[The problem] All of the data that follows is to be printed exactly, without pictures.

*** Source data ***

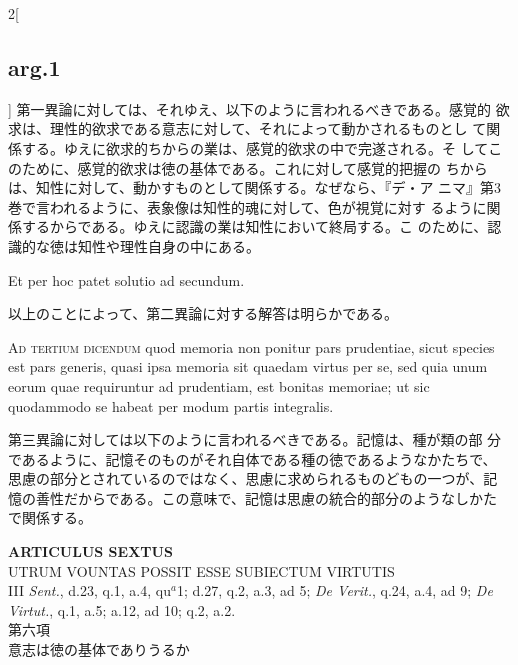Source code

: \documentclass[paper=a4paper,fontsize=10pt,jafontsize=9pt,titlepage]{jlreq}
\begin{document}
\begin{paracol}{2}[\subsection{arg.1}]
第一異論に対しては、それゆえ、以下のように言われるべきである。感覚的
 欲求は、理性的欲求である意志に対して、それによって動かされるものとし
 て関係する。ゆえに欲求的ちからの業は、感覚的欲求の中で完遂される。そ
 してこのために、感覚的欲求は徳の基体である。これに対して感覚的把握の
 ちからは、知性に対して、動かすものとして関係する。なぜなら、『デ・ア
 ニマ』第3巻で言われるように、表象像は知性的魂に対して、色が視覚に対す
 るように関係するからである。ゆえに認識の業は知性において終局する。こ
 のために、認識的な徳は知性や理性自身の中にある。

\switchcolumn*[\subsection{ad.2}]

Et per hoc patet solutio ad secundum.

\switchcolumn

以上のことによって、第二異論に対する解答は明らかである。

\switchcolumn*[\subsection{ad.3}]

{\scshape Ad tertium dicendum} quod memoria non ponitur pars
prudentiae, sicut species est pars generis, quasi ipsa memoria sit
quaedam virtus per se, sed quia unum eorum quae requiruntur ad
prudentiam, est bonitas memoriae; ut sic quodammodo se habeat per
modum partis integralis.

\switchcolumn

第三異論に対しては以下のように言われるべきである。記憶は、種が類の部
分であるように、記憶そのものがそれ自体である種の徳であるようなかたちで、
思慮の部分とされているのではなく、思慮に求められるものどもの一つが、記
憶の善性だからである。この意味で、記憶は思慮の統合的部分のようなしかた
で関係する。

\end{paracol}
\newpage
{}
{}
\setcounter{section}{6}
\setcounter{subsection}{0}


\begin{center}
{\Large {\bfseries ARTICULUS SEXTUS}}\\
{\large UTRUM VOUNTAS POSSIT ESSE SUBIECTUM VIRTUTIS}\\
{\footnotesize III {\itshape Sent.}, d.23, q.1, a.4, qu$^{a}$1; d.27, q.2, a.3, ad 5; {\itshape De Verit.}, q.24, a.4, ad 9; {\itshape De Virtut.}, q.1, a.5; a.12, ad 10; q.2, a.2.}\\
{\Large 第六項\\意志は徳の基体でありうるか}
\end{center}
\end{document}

*** End of Source data ***

[Answer section]
Source code

: \documentclass[paper=a4paper,fontsize=10pt,jafontsize=9pt,titlepage]{jlreq}
\begin{document}
\begin{paracol}{2}[\subsection{arg.1}]
第一異論に対しては、それゆえ、以下のように言われるべきである。感覚的
 欲求は、理性的欲求である意志に対して、それによって動かされるものとし
 て関係する。ゆえに欲求的ちからの業は、感覚的欲求の中で完遂される。そ
 してこのために、感覚的欲求は徳の基体である。これに対して感覚的把握の
 ちからは、知性に対して、動かすものとして関係する。なぜなら、『デ・ア
 ニマ』第3巻で言われるように、表象像は知性的魂に対して、色が視覚に対す
 るように関係するからである。ゆえに認識の業は知性において終局する。こ
 のために、認識的な徳は知性や理性自身の中にある。

\switchcolumn*[\subsection{ad.2}]

Et per hoc patet solutio ad secundum.

\switchcolumn

以上のことによって、第二異論に対する解答は明らかである。

\switchcolumn*[\subsection{ad.3}]

{\scshape Ad tertium dicendum} quod memoria non ponitur pars
prudentiae, sicut species est pars generis, quasi ipsa memoria sit
quaedam virtus per se, sed quia unum eorum quae requiruntur ad
prudentiam, est bonitas memoriae; ut sic quodammodo se habeat per
modum partis integralis.

\switchcolumn

第三異論に対しては以下のように言われるべきである。記憶は、種が類の部
分であるように、記憶そのものがそれ自体である種の徳であるようなかたちで、
思慮の部分とされているのではなく、思慮に求められるものどもの一つが、記
憶の善性だからである。この意味で、記憶は思慮の統合的部分のようなしかた
で関係する。

\end{paracol}
\newpage
{}
{}
\setcounter{section}{6}
\setcounter{subsection}{0}


\begin{center}
{\Large {\bfseries ARTICULUS SEXTUS}}\\
{\large UTRUM VOUNTAS POSSIT ESSE SUBIECTUM VIRTUTIS}\\
{\footnotesize III {\itshape Sent.}, d.23, q.1, a.4, qu$^{a}$1; d.27, q.2, a.3, ad 5; {\itshape De Verit.}, q.24, a.4, ad 9; {\itshape De Virtut.}, q.1, a.5; a.12, ad 10; q.2, a.2.}\\
{\Large 第六項\\意志は徳の基体でありうるか}
\end{center}
\end{document}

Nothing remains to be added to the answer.